5. En l'espèce, il résulte de l'instruction que le capital de A... est détenu à hauteur de 100% par la société de droit suisse Liebherr-Components Technologies AG, elle-même détenue à hauteur de 100% par la société de droit suisse Liebherr-International AG, laquelle détient par ailleurs 100% du capital de la SAS Liebherr-Aerospace et Transportation.

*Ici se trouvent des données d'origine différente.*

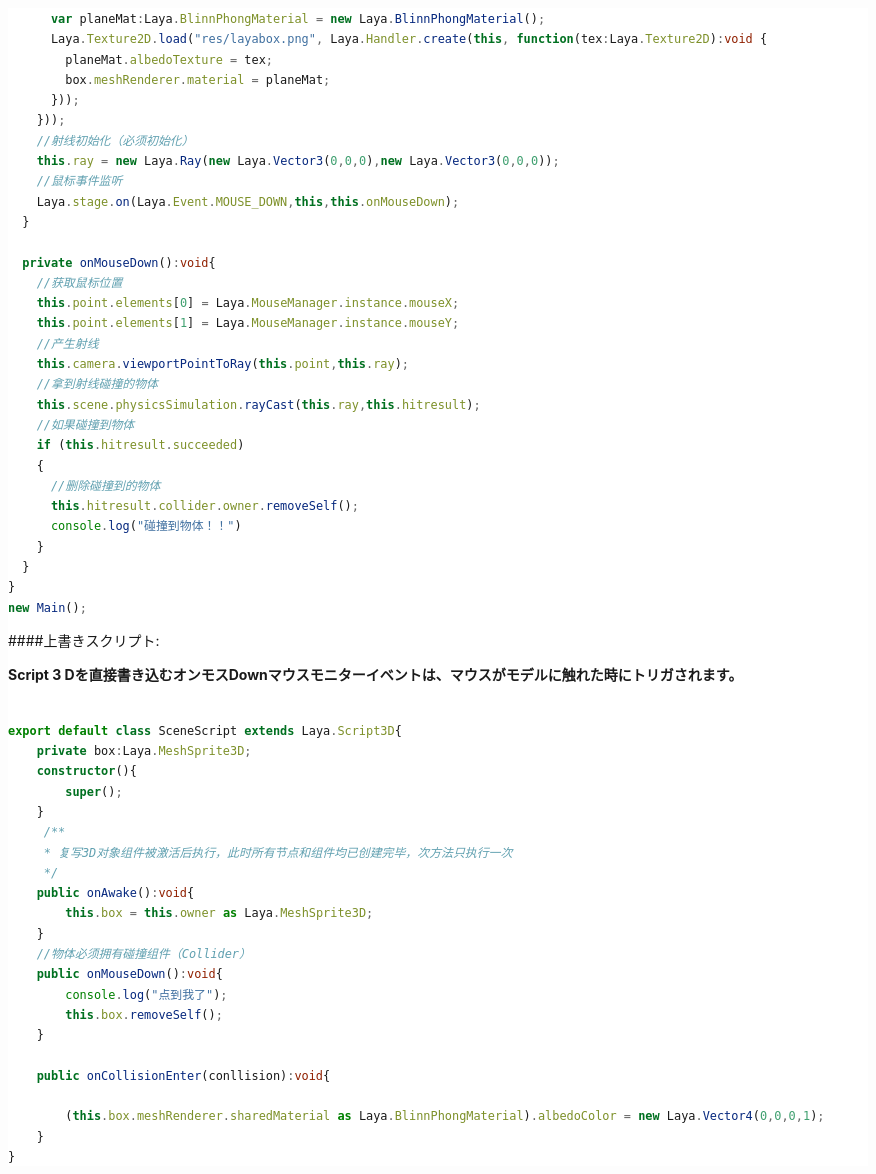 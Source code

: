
 ```typescript
      var planeMat:Laya.BlinnPhongMaterial = new Laya.BlinnPhongMaterial();
      Laya.Texture2D.load("res/layabox.png", Laya.Handler.create(this, function(tex:Laya.Texture2D):void {
        planeMat.albedoTexture = tex;
        box.meshRenderer.material = planeMat;
      }));
    }));
	//射线初始化（必须初始化）
    this.ray = new Laya.Ray(new Laya.Vector3(0,0,0),new Laya.Vector3(0,0,0));
    //鼠标事件监听
    Laya.stage.on(Laya.Event.MOUSE_DOWN,this,this.onMouseDown);
  }

  private onMouseDown():void{
    //获取鼠标位置
    this.point.elements[0] = Laya.MouseManager.instance.mouseX;
    this.point.elements[1] = Laya.MouseManager.instance.mouseY;
	//产生射线
    this.camera.viewportPointToRay(this.point,this.ray);
    //拿到射线碰撞的物体
    this.scene.physicsSimulation.rayCast(this.ray,this.hitresult);
	//如果碰撞到物体
    if (this.hitresult.succeeded)
    {
      //删除碰撞到的物体
      this.hitresult.collider.owner.removeSelf();
      console.log("碰撞到物体！！")
    }
  }
}
new Main();
```


####上書きスクリプト:

**Script 3 Dを直接書き込むオンモスDownマウスモニターイベントは、マウスがモデルに触れた時にトリガされます。**


```typescript

export default class SceneScript extends Laya.Script3D{
    private box:Laya.MeshSprite3D;
    constructor(){
        super();
    }
     /**
     * 复写3D对象组件被激活后执行，此时所有节点和组件均已创建完毕，次方法只执行一次
     */
    public onAwake():void{
        this.box = this.owner as Laya.MeshSprite3D;
    }
    //物体必须拥有碰撞组件（Collider）
    public onMouseDown():void{
        console.log("点到我了");
        this.box.removeSelf();
    }

    public onCollisionEnter(conllision):void{
        
        (this.box.meshRenderer.sharedMaterial as Laya.BlinnPhongMaterial).albedoColor = new Laya.Vector4(0,0,0,1);
    }
}
```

Dans ces conditions, et ainsi qu'en conviennent les parties, les dispositions de l'article 223 A du code général des impôts rappelées au point précédent font obstacle à ce que la SAS Liebherr-Aerospace et Transportation se constitue " société mère " d'un groupe fiscalement intégré formé entre elle-même, sa filiale française la SAS Liebherr-Aerospace Toulouse et sa nièce française A..., tant verticalement, la condition de détention de 95% au moins, directement ou indirectement, du capital de cette dernière société n'étant pas remplie, qu'horizontalement, les SAS Liebherr-Aerospace et Transportation et Liebherr-Components Colmar n'étant pas détenues par une même société mère soumise à un impôt équivalent à l'impôt sur les sociétés dans un Etat membre de l'Union européenne ou dans un autre Etat partie à l'accord sur l'Espace économique européen ayant conclu avec la France une convention d'assistance administrative en vue de lutter contre la fraude et l'évasion fiscales. Par suite, sur le terrain de la loi fiscale nationale, la société requérante n'est pas fondée à solliciter la réduction des impositions contestées à due concurrence de l'imputation rétroactive des déficits de A... sur les résultats d'ensemble du groupe qu'elle forme avec sa filiale Liebherr-Aerospace Toulouse.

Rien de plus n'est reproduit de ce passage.